I'd had a website in med school (html coded by hand, line by line, and filled with sketchy resolution scans of photos taken on film) which had gone away with graduation, and I wanted a medium to display photos. I eventually settled on this blog in 2008. That first year I chronicled a BiGBY (Big Green Big Year - a list without using fossil fuel). I bicycled 1000+ miles that year and had one of the highest county counts in the country (though Alison destroyed my Berrien record a year or so later). But the blog was born, and there was a clear narrative as we made deep forays into county listing. It was just digi-scoped pics initially, but standing atop the bluff at Tiscornia, Tim introduced me to SLR photography after a few years; potential started to transition into realized numbers and rarities. Birds were actively sought, and many, like Nelson's Sparrow and Yellow Rail, were found. What I was introduced to atop that dune would anchor my ability to re-set and re-charge for years.
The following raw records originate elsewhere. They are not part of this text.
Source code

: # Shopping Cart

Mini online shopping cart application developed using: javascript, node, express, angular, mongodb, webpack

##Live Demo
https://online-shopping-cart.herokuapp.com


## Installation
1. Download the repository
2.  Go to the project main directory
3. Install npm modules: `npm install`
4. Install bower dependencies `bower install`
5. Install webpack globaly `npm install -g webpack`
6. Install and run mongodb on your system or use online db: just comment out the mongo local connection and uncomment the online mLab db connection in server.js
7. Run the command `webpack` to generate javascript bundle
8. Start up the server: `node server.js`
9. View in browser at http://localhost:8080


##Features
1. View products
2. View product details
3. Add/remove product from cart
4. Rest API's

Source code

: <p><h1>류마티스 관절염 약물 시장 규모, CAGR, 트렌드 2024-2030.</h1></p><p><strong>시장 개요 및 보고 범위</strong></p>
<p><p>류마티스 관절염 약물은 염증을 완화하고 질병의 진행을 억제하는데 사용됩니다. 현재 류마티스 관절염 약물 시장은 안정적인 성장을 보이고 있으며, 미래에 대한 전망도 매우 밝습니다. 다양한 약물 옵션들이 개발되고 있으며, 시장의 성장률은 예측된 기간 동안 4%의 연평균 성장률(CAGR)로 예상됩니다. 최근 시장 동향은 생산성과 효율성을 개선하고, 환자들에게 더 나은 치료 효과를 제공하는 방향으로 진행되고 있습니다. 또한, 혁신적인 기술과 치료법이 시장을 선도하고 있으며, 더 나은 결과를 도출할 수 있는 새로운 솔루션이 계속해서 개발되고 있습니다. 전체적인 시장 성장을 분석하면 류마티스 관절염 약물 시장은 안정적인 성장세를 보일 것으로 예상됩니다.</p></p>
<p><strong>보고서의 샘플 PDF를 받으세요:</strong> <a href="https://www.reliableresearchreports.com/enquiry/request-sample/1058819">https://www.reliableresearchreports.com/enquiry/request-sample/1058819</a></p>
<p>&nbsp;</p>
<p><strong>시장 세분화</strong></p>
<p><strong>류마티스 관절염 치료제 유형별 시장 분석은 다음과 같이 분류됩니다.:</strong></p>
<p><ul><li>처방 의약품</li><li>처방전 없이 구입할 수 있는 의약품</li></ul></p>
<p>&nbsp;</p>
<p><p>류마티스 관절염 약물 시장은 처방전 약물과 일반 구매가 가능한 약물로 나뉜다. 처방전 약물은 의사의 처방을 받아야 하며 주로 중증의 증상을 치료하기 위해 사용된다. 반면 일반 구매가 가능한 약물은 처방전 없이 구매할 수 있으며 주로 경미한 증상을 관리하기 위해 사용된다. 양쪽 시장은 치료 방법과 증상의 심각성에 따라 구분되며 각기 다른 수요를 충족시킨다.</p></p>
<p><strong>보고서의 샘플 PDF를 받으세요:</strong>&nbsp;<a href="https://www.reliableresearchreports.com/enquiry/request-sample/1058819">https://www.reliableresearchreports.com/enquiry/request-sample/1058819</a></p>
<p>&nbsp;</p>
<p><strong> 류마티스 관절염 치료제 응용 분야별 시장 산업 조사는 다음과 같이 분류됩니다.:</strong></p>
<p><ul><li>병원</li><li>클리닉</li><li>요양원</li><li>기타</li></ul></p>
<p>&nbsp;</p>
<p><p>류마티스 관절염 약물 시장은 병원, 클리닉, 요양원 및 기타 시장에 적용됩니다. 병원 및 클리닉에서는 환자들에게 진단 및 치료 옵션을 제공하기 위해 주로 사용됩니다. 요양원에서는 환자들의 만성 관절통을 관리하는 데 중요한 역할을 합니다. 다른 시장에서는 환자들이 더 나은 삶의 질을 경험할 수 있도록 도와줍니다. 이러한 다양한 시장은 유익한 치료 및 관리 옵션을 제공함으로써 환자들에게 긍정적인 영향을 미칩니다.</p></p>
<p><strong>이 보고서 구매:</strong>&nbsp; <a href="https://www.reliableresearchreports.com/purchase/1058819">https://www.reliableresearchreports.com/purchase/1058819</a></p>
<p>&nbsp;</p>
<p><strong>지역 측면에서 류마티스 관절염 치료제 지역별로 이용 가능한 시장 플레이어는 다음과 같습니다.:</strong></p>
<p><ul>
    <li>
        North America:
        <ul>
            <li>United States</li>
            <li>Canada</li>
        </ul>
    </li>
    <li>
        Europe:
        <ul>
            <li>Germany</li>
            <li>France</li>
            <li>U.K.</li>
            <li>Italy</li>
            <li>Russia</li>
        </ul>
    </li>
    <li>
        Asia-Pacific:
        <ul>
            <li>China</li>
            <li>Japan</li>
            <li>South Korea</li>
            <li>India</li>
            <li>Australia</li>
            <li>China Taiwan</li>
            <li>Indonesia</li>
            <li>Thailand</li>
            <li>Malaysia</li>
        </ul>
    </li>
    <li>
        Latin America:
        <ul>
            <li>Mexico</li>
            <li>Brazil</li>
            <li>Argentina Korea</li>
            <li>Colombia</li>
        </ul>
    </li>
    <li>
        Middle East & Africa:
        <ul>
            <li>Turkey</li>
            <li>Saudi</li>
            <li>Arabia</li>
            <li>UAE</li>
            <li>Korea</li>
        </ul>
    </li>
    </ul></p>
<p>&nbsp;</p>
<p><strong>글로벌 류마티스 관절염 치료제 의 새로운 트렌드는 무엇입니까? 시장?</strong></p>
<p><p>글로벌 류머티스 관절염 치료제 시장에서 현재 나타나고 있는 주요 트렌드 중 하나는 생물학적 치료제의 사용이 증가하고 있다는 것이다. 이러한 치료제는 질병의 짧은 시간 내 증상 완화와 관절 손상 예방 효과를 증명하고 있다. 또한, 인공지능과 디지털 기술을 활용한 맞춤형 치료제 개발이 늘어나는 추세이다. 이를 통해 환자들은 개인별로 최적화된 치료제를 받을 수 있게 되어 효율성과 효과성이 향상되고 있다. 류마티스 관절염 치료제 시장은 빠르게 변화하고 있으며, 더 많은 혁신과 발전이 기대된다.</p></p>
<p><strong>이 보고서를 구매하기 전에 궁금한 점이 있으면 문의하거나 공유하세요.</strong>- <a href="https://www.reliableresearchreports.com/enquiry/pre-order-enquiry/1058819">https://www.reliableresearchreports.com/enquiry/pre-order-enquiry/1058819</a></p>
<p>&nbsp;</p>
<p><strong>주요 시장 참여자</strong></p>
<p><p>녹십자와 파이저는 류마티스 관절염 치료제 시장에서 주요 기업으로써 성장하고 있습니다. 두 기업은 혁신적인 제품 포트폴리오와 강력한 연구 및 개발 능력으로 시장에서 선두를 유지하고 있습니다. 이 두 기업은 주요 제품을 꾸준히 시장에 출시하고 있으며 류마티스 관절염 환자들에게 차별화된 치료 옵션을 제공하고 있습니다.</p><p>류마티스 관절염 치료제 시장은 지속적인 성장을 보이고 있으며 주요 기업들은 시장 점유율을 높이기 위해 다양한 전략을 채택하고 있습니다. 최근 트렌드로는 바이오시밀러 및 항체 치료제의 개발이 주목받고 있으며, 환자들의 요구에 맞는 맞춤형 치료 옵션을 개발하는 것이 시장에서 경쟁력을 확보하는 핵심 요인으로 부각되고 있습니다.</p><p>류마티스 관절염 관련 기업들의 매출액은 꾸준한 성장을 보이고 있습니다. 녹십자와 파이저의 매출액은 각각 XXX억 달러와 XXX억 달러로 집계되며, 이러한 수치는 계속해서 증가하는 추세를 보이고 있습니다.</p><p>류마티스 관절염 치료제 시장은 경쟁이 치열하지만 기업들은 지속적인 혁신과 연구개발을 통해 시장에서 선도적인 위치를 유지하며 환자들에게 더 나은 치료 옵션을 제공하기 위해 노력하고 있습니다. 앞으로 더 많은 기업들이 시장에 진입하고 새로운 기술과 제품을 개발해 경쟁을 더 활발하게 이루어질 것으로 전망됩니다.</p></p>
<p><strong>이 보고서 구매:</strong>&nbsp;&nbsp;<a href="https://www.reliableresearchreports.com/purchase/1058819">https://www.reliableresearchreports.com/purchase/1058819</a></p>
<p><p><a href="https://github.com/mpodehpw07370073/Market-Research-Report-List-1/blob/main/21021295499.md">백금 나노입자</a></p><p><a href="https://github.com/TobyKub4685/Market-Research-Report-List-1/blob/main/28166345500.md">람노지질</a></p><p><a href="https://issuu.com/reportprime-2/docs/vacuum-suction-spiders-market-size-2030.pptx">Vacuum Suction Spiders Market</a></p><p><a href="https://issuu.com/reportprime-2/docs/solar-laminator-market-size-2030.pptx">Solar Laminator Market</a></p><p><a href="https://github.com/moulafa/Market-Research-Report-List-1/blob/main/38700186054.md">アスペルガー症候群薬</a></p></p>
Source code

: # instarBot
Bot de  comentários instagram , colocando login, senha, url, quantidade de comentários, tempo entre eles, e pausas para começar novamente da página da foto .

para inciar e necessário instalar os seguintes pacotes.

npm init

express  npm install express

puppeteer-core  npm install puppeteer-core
And as the potential locally blossomed yet another avenue opened up. Mike at the end of the pier sold some of us on a trip to Costa Rica. I would soon make annual trips to the Neo-tropics (occasionally sneaking in a conference or spring break trip in addition). My world expanded as antpittas, ground-cuckoos, oilbirds, hummingbird feeder lunches in Paraiso, or deck afternoons in Ecuador exponentially increased the settings, the scenes, the experiences. And I tried, I tried really hard, to experience as much as I could.
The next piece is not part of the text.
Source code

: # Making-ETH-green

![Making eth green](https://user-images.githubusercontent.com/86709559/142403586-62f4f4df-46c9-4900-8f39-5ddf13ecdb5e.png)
But at some point that unlimited potential starts developing boundaries. Growing further dreams becomes harder. Kenn Kaufman in Kingbird Highway references something similar with his Tucson 5, a group of young birders that he came of age with in the birding world. As they got older they started (probably subconsciously at first) to drift apart but he describes them maybe joking or laughing or drinking too hard, still trying to maintain the intensity of a blaze that had peaked. The rise was amazing, and the peak too, but eventually does growth come to an end. Can we find the time and space to keep adding fuel. Birds like Red Phalarope, Black-legged Kittiwake, Califonia Gull, and Western Grebe became birds that were no longer Hail Mary throws at the horizon; they were birds that with work could be found every few years. Others like Sabine's Gull, the eiders and a few more, have been exasperatingly difficult to reliably pin down.
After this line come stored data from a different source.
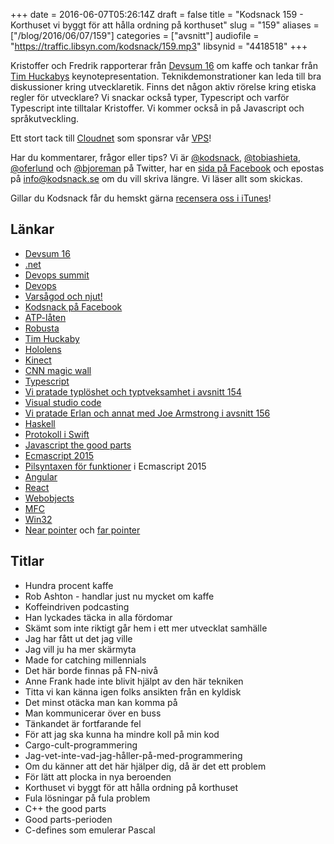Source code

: +++
date = 2016-06-07T05:26:14Z
draft = false
title = "Kodsnack 159 - Korthuset vi byggt för att hålla ordning på korthuset"
slug = "159"
aliases = ["/blog/2016/06/07/159"]
categories = ["avsnitt"]
audiofile = "https://traffic.libsyn.com/kodsnack/159.mp3"
libsynid = "4418518"
+++

Kristoffer och Fredrik rapporterar från  [Devsum 16](http://www.devsum.se/) om kaffe och tankar från [Tim Huckabys](http://www.timhuckaby.com/) keynotepresentation. Teknikdemonstrationer kan leda till bra diskussioner kring utvecklaretik. Finns det någon aktiv rörelse kring etiska regler för utvecklare? Vi snackar också typer, Typescript och varför Typescript inte tilltalar Kristoffer. Vi kommer också in på Javascript och språkutveckling.

Ett stort tack till [Cloudnet](http://www.cloudnet.se) som sponsrar vår [VPS](http://en.wikipedia.org/wiki/Virtual_private_server)!

Har du kommentarer, frågor eller tips? Vi är [@kodsnack](https://www.twitter.com/kodsnack), [@tobiashieta](https://www.twitter.com/tobiashieta), [@oferlund](https://www.twitter.com/oferlund) och [@bjoreman](https://www.twitter.com/bjoreman) på Twitter, har en [sida på Facebook](https://www.facebook.com/kodsnack) och epostas på [info@kodsnack.se](mailto:info@kodsnack.se) om du vill skriva längre. Vi läser allt som skickas.

Gillar du Kodsnack får du hemskt gärna [recensera oss i iTunes](http://itunes.apple.com/se/podcast/kodsnack/id561631498?l=en)!

## Länkar ##
* [Devsum 16](http://www.devsum.se/)
* [.net](https://en.wikipedia.org/wiki/.NET_Framework)
* [Devops summit](http://techworld.event.idg.se/event/devops-summit-2016/)
* [Devops](https://en.wikipedia.org/wiki/DevOps)
* [Varsågod och njut!](http://hitchhikersguidetoearth.wikia.com/wiki/Sirius_Cybernetics_Corporation)
* [Kodsnack på Facebook](https://www.facebook.com/kodsnack)
* [ATP-låten](https://www.youtube.com/watch?v=iCXItGrjqrw)
* [Robusta](https://en.wikipedia.org/wiki/Robusta_coffee)
* [Tim Huckaby](http://www.timhuckaby.com/)
* [Hololens](https://en.wikipedia.org/wiki/Microsoft_HoloLens)
* [Kinect](https://en.wikipedia.org/wiki/Kinect)
* [CNN magic wall](https://en.wikipedia.org/wiki/Multi-Touch_Collaboration_Wall)
* [Typescript](https://en.wikipedia.org/wiki/TypeScript)
* [Vi pratade typlöshet och typtveksamhet i avsnitt 154](https://kodsnack.se/154/)
* [Visual studio code](https://en.wikipedia.org/wiki/Visual_Studio_Code)
* [Vi pratade Erlan och annat med Joe Armstrong i avsnitt 156](https://kodsnack.se/156/)
* [Haskell](https://en.wikipedia.org/wiki/Haskell_%28programming_language%29)
* [Protokoll i Swift](https://developer.apple.com/library/ios/documentation/Swift/Conceptual/Swift_Programming_Language/Protocols.html)
* [Javascript the good parts](http://shop.oreilly.com/product/9780596517748.do)
* [Ecmascript 2015](http://es6-features.org/#Constants)
* [Pilsyntaxen för funktioner](http://es6-features.org/#ExpressionBodies) i Ecmascript 2015
* [Angular](https://en.wikipedia.org/wiki/AngularJS)
* [React](https://en.wikipedia.org/wiki/React_%28JavaScript_library%29)
* [Webobjects](https://en.wikipedia.org/wiki/WebObjects)
* [MFC](https://en.wikipedia.org/wiki/Microsoft_Foundation_Class_Library)
* [Win32](https://en.wikipedia.org/wiki/Windows_API)
* [Near pointer](https://en.wikipedia.org/wiki/Intel_Memory_Model#Pointer_sizes) och [far pointer](https://en.wikipedia.org/wiki/Far_pointer)

## Titlar ##
* Hundra procent kaffe
* Rob Ashton - handlar just nu mycket om kaffe
* Koffeindriven podcasting
* Han lyckades täcka in alla fördomar
* Skämt som inte riktigt går hem i ett mer utvecklat samhälle
* Jag har fått ut det jag ville
* Jag vill ju ha mer skärmyta
* Made for catching millennials
* Det här borde finnas på FN-nivå
* Anne Frank hade inte blivit hjälpt av den här tekniken
* Titta vi kan känna igen folks ansikten från en kyldisk
* Det minst otäcka man kan komma på
* Man kommunicerar över en buss
* Tänkandet är fortfarande fel
* För att jag ska kunna ha mindre koll på min kod
* Cargo-cult-programmering
* Jag-vet-inte-vad-jag-håller-på-med-programmering
* Om du känner att det här hjälper dig, då är det ett problem
* För lätt att plocka in nya beroenden
* Korthuset vi byggt för att hålla ordning på korthuset
* Fula lösningar på fula problem
* C++ the good parts
* Good parts-perioden
* C-defines som emulerar Pascal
I've found it harder to find the time to write as admin duties at work increase and the easy birding themes have been explored. I would like to be able to put far more effort into the writing; too often the words are just a segue between pics. I would like to build some new narratives. I have always been willing to work hard to bring dreams to reality. And I have dreams. Some of them can be out of my control; acceptance of that sometimes comes hard. Time, like experiences, like interactions, like life itself, has limits in how it can be spent and where it can be apportioned. I thank you for spending some of that time (nearly 350 thousand times per my counter!!!) with me in these posts chronicling many of the highlights.
I don't know what the future holds as I close out this blog, none of us do. I hope that all of us find what we're looking for. I know that I've very much enjoyed the seeking. So thank you.